Saved data entries
+++

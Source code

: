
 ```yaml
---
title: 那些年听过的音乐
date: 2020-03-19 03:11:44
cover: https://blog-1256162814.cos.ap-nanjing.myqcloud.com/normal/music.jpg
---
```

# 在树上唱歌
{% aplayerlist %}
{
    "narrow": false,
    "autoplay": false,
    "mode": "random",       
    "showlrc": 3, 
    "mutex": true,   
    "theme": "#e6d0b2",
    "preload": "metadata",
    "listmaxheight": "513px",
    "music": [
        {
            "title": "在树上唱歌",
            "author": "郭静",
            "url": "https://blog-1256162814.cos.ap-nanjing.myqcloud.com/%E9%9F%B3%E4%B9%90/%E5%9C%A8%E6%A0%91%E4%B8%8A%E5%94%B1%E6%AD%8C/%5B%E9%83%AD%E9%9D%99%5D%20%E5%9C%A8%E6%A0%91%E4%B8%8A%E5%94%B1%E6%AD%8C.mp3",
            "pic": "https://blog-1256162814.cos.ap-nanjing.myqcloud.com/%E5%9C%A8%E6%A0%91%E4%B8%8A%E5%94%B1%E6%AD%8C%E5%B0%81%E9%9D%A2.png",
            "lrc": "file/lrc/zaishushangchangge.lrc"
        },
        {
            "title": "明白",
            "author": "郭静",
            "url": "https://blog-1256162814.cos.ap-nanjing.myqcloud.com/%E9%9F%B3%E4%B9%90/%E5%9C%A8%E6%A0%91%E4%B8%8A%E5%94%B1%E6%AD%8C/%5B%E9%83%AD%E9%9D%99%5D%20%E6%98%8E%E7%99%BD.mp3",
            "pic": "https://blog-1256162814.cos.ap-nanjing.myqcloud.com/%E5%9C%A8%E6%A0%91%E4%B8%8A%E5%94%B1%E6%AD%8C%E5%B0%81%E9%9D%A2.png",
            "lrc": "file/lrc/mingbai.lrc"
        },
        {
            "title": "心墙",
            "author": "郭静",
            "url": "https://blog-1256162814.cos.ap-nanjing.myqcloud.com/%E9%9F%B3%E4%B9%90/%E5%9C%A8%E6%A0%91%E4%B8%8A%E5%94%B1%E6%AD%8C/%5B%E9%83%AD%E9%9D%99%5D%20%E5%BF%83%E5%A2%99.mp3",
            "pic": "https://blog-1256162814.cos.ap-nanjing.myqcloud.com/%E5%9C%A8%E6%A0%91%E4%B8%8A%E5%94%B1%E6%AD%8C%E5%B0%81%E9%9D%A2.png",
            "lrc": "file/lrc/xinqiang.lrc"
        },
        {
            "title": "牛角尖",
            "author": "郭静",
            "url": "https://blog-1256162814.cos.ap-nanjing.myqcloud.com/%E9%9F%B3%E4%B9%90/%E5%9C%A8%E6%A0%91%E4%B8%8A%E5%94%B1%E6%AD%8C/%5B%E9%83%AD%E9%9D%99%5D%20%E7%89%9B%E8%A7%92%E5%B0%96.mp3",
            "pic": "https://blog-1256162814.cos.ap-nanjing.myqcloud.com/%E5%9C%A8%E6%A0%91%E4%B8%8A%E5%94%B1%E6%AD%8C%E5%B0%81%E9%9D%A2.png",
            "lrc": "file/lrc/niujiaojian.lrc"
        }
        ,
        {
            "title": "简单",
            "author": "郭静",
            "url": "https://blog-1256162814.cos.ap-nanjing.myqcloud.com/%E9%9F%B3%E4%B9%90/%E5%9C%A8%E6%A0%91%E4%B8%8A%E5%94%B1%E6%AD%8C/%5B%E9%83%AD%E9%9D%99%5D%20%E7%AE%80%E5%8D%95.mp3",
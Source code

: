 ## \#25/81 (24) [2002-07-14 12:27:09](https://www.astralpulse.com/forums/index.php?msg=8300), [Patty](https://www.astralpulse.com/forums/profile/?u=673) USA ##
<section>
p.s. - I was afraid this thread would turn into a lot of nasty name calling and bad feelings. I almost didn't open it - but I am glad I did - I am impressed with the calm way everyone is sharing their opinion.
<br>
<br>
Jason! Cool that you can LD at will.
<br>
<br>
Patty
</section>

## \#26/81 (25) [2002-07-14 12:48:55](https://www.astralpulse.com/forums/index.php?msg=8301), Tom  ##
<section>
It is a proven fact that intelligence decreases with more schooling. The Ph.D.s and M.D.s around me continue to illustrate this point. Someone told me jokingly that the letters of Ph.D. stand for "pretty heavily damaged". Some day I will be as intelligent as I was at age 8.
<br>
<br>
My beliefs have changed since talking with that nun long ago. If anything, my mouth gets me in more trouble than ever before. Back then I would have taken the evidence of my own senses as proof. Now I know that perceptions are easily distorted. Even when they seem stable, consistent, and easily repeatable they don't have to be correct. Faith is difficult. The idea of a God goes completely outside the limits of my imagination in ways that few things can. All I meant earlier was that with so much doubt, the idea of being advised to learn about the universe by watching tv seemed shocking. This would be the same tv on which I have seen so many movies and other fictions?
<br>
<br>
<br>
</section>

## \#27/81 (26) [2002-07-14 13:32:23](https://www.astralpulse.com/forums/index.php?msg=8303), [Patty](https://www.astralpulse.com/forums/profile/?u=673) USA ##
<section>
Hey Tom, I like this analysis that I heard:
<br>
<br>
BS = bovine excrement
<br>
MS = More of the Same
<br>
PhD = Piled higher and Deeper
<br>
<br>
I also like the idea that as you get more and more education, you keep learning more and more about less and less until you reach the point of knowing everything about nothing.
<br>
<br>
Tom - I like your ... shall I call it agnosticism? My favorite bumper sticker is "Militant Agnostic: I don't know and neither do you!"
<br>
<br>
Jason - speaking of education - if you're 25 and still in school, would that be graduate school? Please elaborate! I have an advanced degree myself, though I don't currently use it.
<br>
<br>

+++

Required action: Given the word "with", show every line of the records that contains it.

Answer to this problem:
p.s. - I was afraid this thread would turn into a lot of nasty name calling and bad feelings. I almost didn't open it - but I am glad I did - I am impressed with the calm way everyone is sharing their opinion.
It is a proven fact that intelligence decreases with more schooling. The Ph.D.s and M.D.s around me continue to illustrate this point. Someone told me jokingly that the letters of Ph.D. stand for "pretty heavily damaged". Some day I will be as intelligent as I was at age 8.
My beliefs have changed since talking with that nun long ago. If anything, my mouth gets me in more trouble than ever before. Back then I would have taken the evidence of my own senses as proof. Now I know that perceptions are easily distorted. Even when they seem stable, consistent, and easily repeatable they don't have to be correct. Faith is difficult. The idea of a God goes completely outside the limits of my imagination in ways that few things can. All I meant earlier was that with so much doubt, the idea of being advised to learn about the universe by watching tv seemed shocking. This would be the same tv on which I have seen so many movies and other fictions?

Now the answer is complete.